The company said the feasibility study will be completed in the third quarter of this year. The question is whether the cost pressures that drove Lamelius’ decision will affect New Century’s plans for Mount Lyell, a more isolated operation near Queenstown in northwest Tasmania.
The potential development of a “low cost, long life” copper and gold business will allow NCZ to achieve a pre-tax net present value of $560 million, an internal rate of return of 22% and I said it would be $1.08 billion. .
It is expected to produce 555,000 tonnes of copper and 320,000 ounces of gold concentrate during this period.
The first decade of the mine’s life is expected to produce 27,000 oz of copper and 16,000 oz of gold per year.
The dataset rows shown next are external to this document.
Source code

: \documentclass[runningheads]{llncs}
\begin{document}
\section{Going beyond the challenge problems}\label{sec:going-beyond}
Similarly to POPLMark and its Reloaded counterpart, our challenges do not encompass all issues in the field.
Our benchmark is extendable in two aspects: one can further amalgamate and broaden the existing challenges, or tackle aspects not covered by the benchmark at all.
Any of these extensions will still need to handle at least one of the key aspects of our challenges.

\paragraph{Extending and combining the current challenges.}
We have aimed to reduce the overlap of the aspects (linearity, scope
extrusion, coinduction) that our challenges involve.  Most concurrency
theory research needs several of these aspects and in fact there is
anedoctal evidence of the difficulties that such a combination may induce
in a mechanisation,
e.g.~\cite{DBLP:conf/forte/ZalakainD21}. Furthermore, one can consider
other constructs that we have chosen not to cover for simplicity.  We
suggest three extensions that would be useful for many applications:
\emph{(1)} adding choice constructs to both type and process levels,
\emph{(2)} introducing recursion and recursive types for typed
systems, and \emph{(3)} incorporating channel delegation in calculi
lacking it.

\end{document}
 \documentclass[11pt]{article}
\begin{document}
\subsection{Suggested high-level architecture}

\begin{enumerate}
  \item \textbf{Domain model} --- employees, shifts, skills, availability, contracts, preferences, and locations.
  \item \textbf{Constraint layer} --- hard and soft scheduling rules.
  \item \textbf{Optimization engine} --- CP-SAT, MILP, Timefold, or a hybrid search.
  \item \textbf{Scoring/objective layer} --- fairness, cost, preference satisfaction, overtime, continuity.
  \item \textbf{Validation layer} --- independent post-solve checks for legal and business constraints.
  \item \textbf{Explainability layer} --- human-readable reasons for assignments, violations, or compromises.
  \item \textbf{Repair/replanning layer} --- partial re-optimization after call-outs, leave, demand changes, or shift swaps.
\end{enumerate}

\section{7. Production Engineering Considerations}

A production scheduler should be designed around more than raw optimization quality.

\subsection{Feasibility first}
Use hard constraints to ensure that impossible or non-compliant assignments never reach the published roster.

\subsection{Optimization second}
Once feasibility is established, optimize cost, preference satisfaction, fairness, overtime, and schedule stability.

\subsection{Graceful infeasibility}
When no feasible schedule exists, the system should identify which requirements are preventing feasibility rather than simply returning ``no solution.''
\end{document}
During this period, 82% of production came from the Indicated Mineral Resources, with an additional 8% of the Inferred Mineral Resources drilled pending conversion to Indicated Mineral Resources.
The average C1 cost (mining and processing costs) is estimated at US$1.73 per pound of copper in the first decade, and the C1 cost over the life of the mine is US$1.89 per pound. Comex copper is now above $4 a pound.
In October 2021, New Century signed a two-year option contract to assess a potential restart at Mount Lyell.
If the option is exercised, it will acquire the Tasmanian copper mine that owns the Mount Lyell Project.
According to the news, NCZ shares rose more than 3.7% to close at 84 cents.